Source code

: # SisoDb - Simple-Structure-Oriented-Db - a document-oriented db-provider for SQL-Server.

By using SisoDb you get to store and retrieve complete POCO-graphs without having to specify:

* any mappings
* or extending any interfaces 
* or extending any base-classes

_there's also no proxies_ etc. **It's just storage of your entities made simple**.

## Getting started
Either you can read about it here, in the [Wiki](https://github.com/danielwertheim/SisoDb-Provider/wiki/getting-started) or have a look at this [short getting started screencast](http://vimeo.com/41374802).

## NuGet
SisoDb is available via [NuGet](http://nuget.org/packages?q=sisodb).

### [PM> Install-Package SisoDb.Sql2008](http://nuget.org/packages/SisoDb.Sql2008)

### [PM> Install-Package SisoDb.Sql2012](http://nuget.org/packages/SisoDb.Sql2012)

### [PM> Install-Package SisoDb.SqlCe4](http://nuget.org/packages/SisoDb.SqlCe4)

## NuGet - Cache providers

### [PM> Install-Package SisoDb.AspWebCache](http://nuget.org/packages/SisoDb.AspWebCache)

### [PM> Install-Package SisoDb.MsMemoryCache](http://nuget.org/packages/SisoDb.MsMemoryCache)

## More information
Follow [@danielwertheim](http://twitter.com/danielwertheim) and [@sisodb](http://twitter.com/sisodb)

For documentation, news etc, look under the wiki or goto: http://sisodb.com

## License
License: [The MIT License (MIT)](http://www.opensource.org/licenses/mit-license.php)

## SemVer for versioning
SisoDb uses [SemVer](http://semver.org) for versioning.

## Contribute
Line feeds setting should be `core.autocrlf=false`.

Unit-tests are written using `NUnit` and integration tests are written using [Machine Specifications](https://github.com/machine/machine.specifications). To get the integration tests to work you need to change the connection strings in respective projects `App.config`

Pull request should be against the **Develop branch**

--------------------

- BRIEF:
Output the data exactly, in full.

- FINAL ANSWER:
Source code

: # SisoDb - Simple-Structure-Oriented-Db - a document-oriented db-provider for SQL-Server.

By using SisoDb you get to store and retrieve complete POCO-graphs without having to specify:

* any mappings
* or extending any interfaces 
* or extending any base-classes

_there's also no proxies_ etc. **It's just storage of your entities made simple**.

## Getting started
Either you can read about it here, in the [Wiki](https://github.com/danielwertheim/SisoDb-Provider/wiki/getting-started) or have a look at this [short getting started screencast](http://vimeo.com/41374802).

## NuGet
SisoDb is available via [NuGet](http://nuget.org/packages?q=sisodb).

### [PM> Install-Package SisoDb.Sql2008](http://nuget.org/packages/SisoDb.Sql2008)

### [PM> Install-Package SisoDb.Sql2012](http://nuget.org/packages/SisoDb.Sql2012)

### [PM> Install-Package SisoDb.SqlCe4](http://nuget.org/packages/SisoDb.SqlCe4)

## NuGet - Cache providers

### [PM> Install-Package SisoDb.AspWebCache](http://nuget.org/packages/SisoDb.AspWebCache)

### [PM> Install-Package SisoDb.MsMemoryCache](http://nuget.org/packages/SisoDb.MsMemoryCache)

## More information
Follow [@danielwertheim](http://twitter.com/danielwertheim) and [@sisodb](http://twitter.com/sisodb)

For documentation, news etc, look under the wiki or goto: http://sisodb.com

## License
License: [The MIT License (MIT)](http://www.opensource.org/licenses/mit-license.php)

## SemVer for versioning
SisoDb uses [SemVer](http://semver.org) for versioning.

## Contribute
Line feeds setting should be `core.autocrlf=false`.

Unit-tests are written using `NUnit` and integration tests are written using [Machine Specifications](https://github.com/machine/machine.specifications). To get the integration tests to work you need to change the connection strings in respective projects `App.config`

Pull request should be against the **Develop branch**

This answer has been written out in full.